*Assigned task*. Which of the lines below mention the word "mouse"? Pull each one out.

(Records from a data collection)
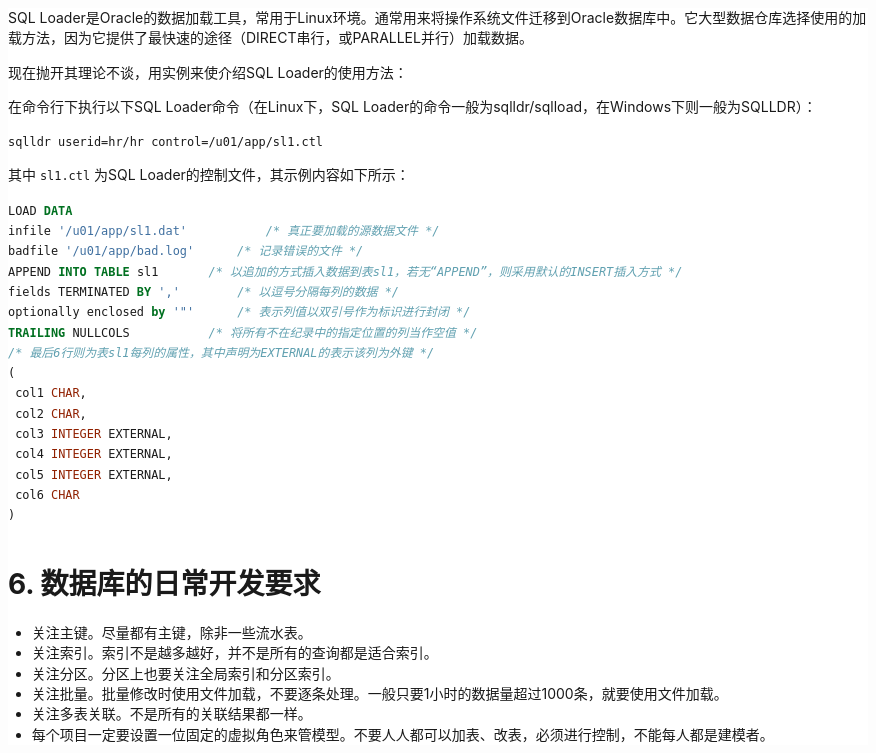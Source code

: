 SQL Loader是Oracle的数据加载工具，常用于Linux环境。通常用来将操作系统文件迁移到Oracle数据库中。它大型数据仓库选择使用的加载方法，因为它提供了最快速的途径（DIRECT串行，或PARALLEL并行）加载数据。

现在抛开其理论不谈，用实例来使介绍SQL Loader的使用方法：

在命令行下执行以下SQL Loader命令（在Linux下，SQL Loader的命令一般为sqlldr/sqlload，在Windows下则一般为SQLLDR）：

```bash
sqlldr userid=hr/hr control=/u01/app/sl1.ctl
```

其中 `sl1.ctl` 为SQL Loader的控制文件，其示例内容如下所示：

```sql
LOAD DATA
infile '/u01/app/sl1.dat'			/* 真正要加载的源数据文件 */
badfile '/u01/app/bad.log'		/* 记录错误的文件 */
APPEND INTO TABLE sl1		/* 以追加的方式插入数据到表sl1，若无“APPEND”，则采用默认的INSERT插入方式 */
fields TERMINATED BY ','		/* 以逗号分隔每列的数据 */
optionally enclosed by '"'		/* 表示列值以双引号作为标识进行封闭 */
TRAILING NULLCOLS			/* 将所有不在纪录中的指定位置的列当作空值 */
/* 最后6行则为表sl1每列的属性，其中声明为EXTERNAL的表示该列为外键 */
(
 col1 CHAR,
 col2 CHAR,
 col3 INTEGER EXTERNAL,
 col4 INTEGER EXTERNAL,
 col5 INTEGER EXTERNAL,
 col6 CHAR
)
```



# 6. 数据库的日常开发要求

- 关注主键。尽量都有主键，除非一些流水表。
- 关注索引。索引不是越多越好，并不是所有的查询都是适合索引。
- 关注分区。分区上也要关注全局索引和分区索引。
- 关注批量。批量修改时使用文件加载，不要逐条处理。一般只要1小时的数据量超过1000条，就要使用文件加载。
- 关注多表关联。不是所有的关联结果都一样。
- 每个项目一定要设置一位固定的虚拟角色来管模型。不要人人都可以加表、改表，必须进行控制，不能每人都是建模者。


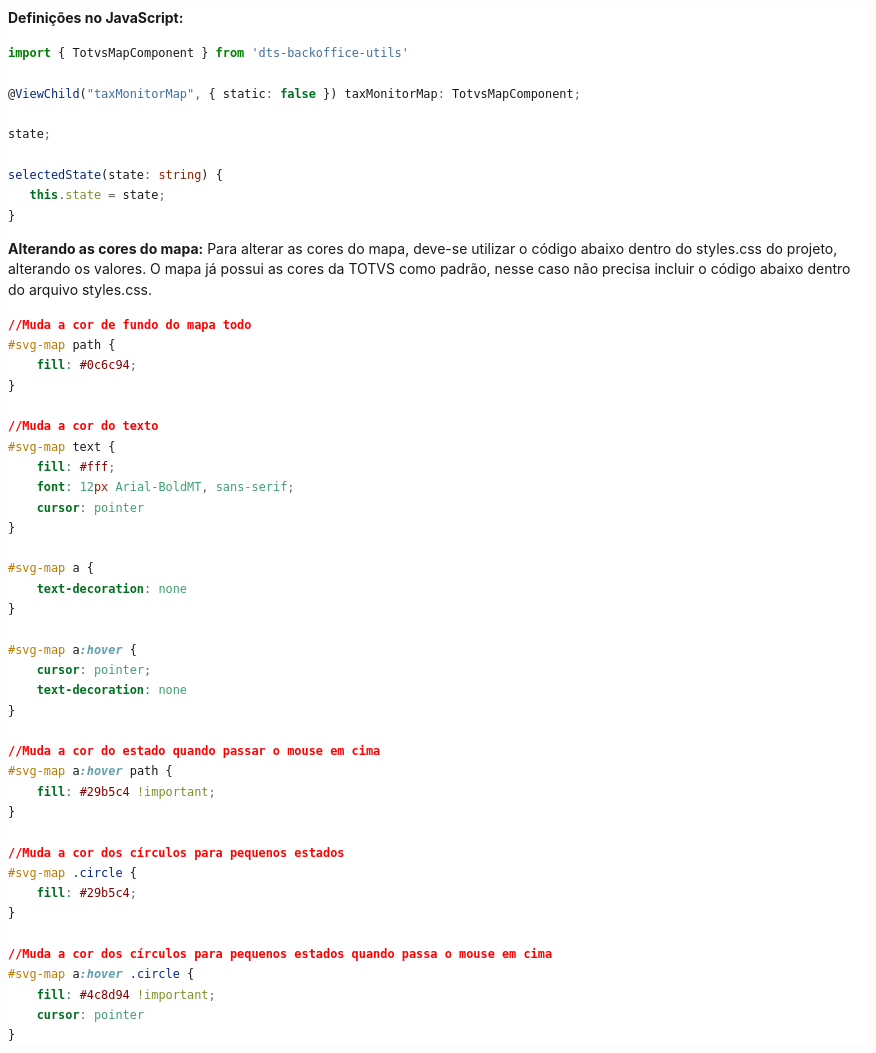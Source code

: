 **Definições no JavaScript:**
```ts
import { TotvsMapComponent } from 'dts-backoffice-utils'

@ViewChild("taxMonitorMap", { static: false }) taxMonitorMap: TotvsMapComponent;

state;

selectedState(state: string) {
   this.state = state;
}
```

**Alterando as cores do mapa:**
Para alterar as cores do mapa, deve-se utilizar o código abaixo dentro do styles.css do projeto, alterando os valores. O mapa já possui as cores da TOTVS como padrão, nesse caso não precisa incluir o código abaixo dentro do arquivo styles.css.

```css
//Muda a cor de fundo do mapa todo
#svg-map path {
    fill: #0c6c94;
}

//Muda a cor do texto
#svg-map text {
    fill: #fff;
    font: 12px Arial-BoldMT, sans-serif;
    cursor: pointer
}

#svg-map a {
    text-decoration: none
}

#svg-map a:hover {
    cursor: pointer;
    text-decoration: none
}

//Muda a cor do estado quando passar o mouse em cima
#svg-map a:hover path {
    fill: #29b5c4 !important;
}

//Muda a cor dos círculos para pequenos estados
#svg-map .circle {
    fill: #29b5c4;
}

//Muda a cor dos círculos para pequenos estados quando passa o mouse em cima
#svg-map a:hover .circle {
    fill: #4c8d94 !important;
    cursor: pointer
}
```
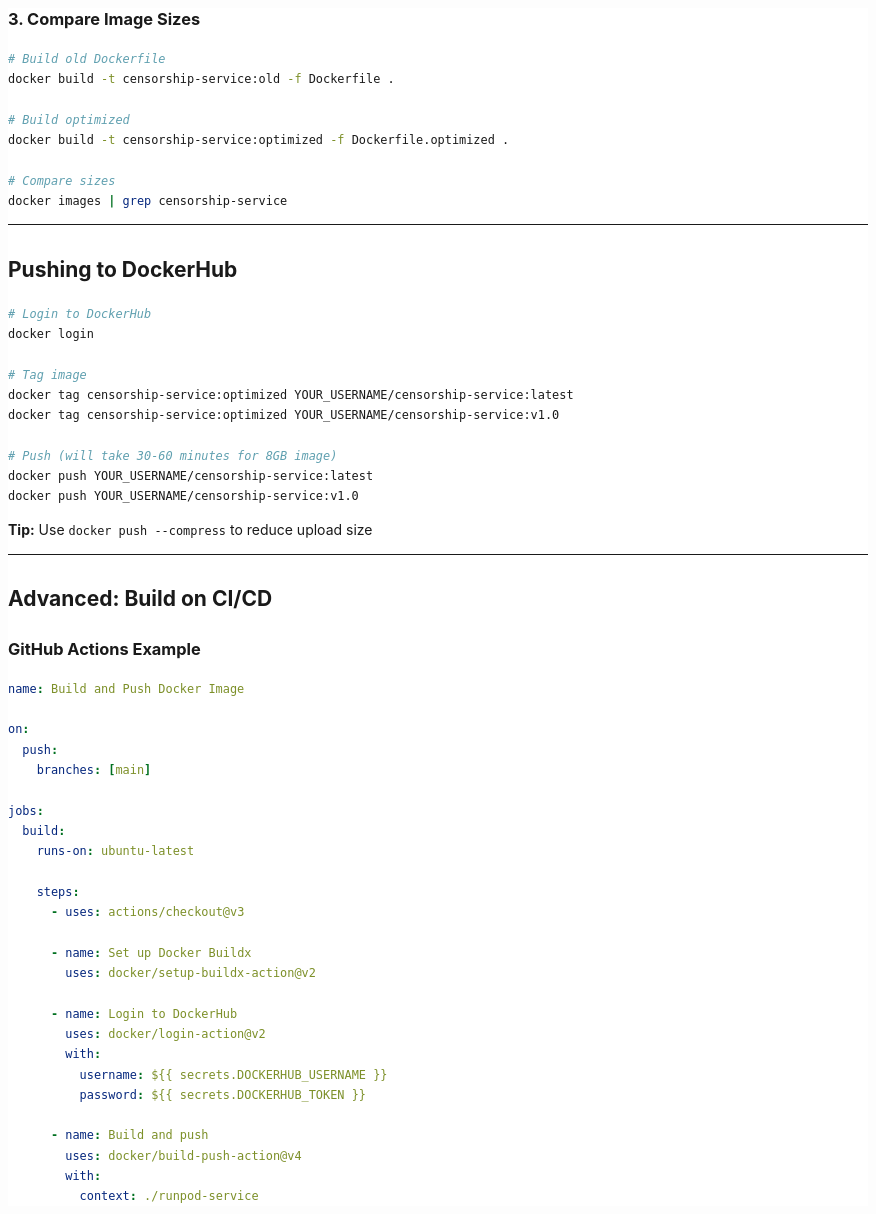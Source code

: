 ### 3. Compare Image Sizes

```bash
# Build old Dockerfile
docker build -t censorship-service:old -f Dockerfile .

# Build optimized
docker build -t censorship-service:optimized -f Dockerfile.optimized .

# Compare sizes
docker images | grep censorship-service
```

---

## Pushing to DockerHub

```bash
# Login to DockerHub
docker login

# Tag image
docker tag censorship-service:optimized YOUR_USERNAME/censorship-service:latest
docker tag censorship-service:optimized YOUR_USERNAME/censorship-service:v1.0

# Push (will take 30-60 minutes for 8GB image)
docker push YOUR_USERNAME/censorship-service:latest
docker push YOUR_USERNAME/censorship-service:v1.0
```

**Tip:** Use `docker push --compress` to reduce upload size

---

## Advanced: Build on CI/CD

### GitHub Actions Example

```yaml
name: Build and Push Docker Image

on:
  push:
    branches: [main]

jobs:
  build:
    runs-on: ubuntu-latest

    steps:
      - uses: actions/checkout@v3

      - name: Set up Docker Buildx
        uses: docker/setup-buildx-action@v2

      - name: Login to DockerHub
        uses: docker/login-action@v2
        with:
          username: ${{ secrets.DOCKERHUB_USERNAME }}
          password: ${{ secrets.DOCKERHUB_TOKEN }}

      - name: Build and push
        uses: docker/build-push-action@v4
        with:
          context: ./runpod-service
```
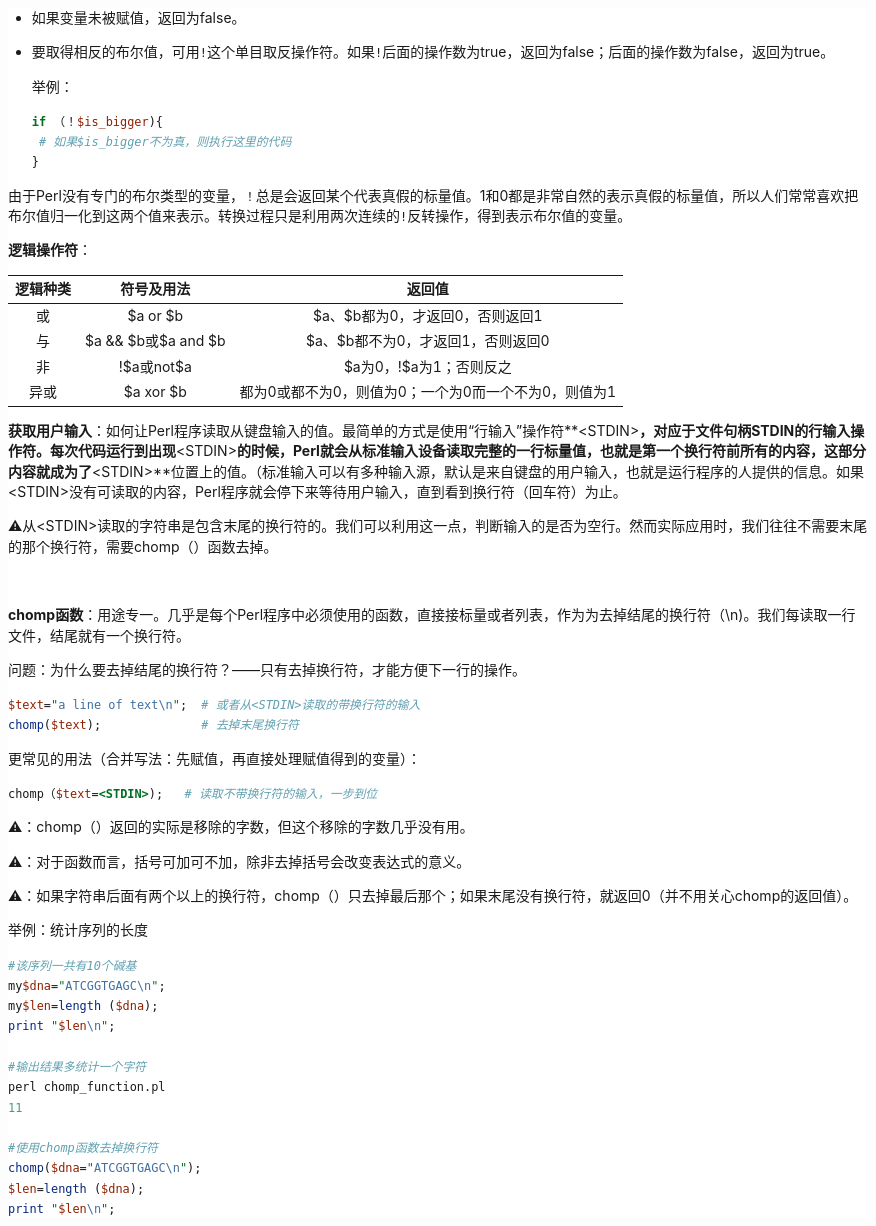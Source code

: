   - 如果变量未被赋值，返回为false。

  - 要取得相反的布尔值，可用`!`这个单目取反操作符。如果`!`后面的操作数为true，返回为false；后面的操作数为false，返回为true。

    举例：

    ```perl
    if （！$is_bigger){
     # 如果$is_bigger不为真，则执行这里的代码
    }
    ```

  ​       由于Perl没有专门的布尔类型的变量，`！`总是会返回某个代表真假的标量值。1和0都是非常自然的表示真假的标量值，所以人们常常喜欢把布尔值归一化到这两个值来表示。转换过程只是利用两次连续的`!`反转操作，得到表示布尔值的变量。

**逻辑操作符**：

| 逻辑种类 |       符号及用法       |                        返回值                        |
| :------: | :--------------------: | :--------------------------------------------------: |
|    或    |       $a or \$b        |           \$a、$b都为0，才返回0，否则返回1           |
|    与    | $a && \$b或\$a and \$b |          \$a、$b都不为0，才返回1，否则返回0          |
|    非    |      !$a或not\$a       |              $a为0，\!\$a为1；否则反之               |
|   异或   |       $a xor \$b       | 都为0或都不为0，则值为0；一个为0而一个不为0，则值为1 |

**获取用户输入**：如何让Perl程序读取从键盘输入的值。最简单的方式是使用“行输入”操作符**<STDIN\>**，对应于文件句柄STDIN的行输入操作符。每次代码运行到出现**<STDIN\>**的时候，Perl就会从标准输入设备读取完整的一行标量值，也就是第一个换行符前所有的内容，这部分内容就成为了**<STDIN\>**位置上的值。（标准输入可以有多种输入源，默认是来自键盘的用户输入，也就是运行程序的人提供的信息。如果<STDIN\>没有可读取的内容，Perl程序就会停下来等待用户输入，直到看到换行符（回车符）为止。

⚠️从<STDIN\>读取的字符串是包含末尾的换行符的。我们可以利用这一点，判断输入的是否为空行。然而实际应用时，我们往往不需要末尾的那个换行符，需要chomp（）函数去掉。    

​      

**chomp函数**：用途专一。几乎是每个Perl程序中必须使用的函数，直接接标量或者列表，作为为去掉结尾的换行符（\n)。我们每读取一行文件，结尾就有一个换行符。

问题：为什么要去掉结尾的换行符？——只有去掉换行符，才能方便下一行的操作。

```perl
$text="a line of text\n";  # 或者从<STDIN>读取的带换行符的输入
chomp($text);              # 去掉末尾换行符
```

更常见的用法（合并写法：先赋值，再直接处理赋值得到的变量）：

```perl
chomp（$text=<STDIN>);   # 读取不带换行符的输入，一步到位
```

⚠️：chomp（）返回的实际是移除的字数，但这个移除的字数几乎没有用。

⚠️：对于函数而言，括号可加可不加，除非去掉括号会改变表达式的意义。

⚠️：如果字符串后面有两个以上的换行符，chomp（）只去掉最后那个；如果末尾没有换行符，就返回0（并不用关心chomp的返回值）。

举例：统计序列的长度

```perl
#该序列一共有10个碱基
my$dna="ATCGGTGAGC\n";
my$len=length ($dna);
print "$len\n";

#输出结果多统计一个字符
perl chomp_function.pl 
11

#使用chomp函数去掉换行符
chomp($dna="ATCGGTGAGC\n");
$len=length ($dna);
print "$len\n";
```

*Result for this exercise*.
//Muda a cor do estado quando passar o mouse em cima
//Muda a cor dos círculos para pequenos estados quando passa o mouse em cima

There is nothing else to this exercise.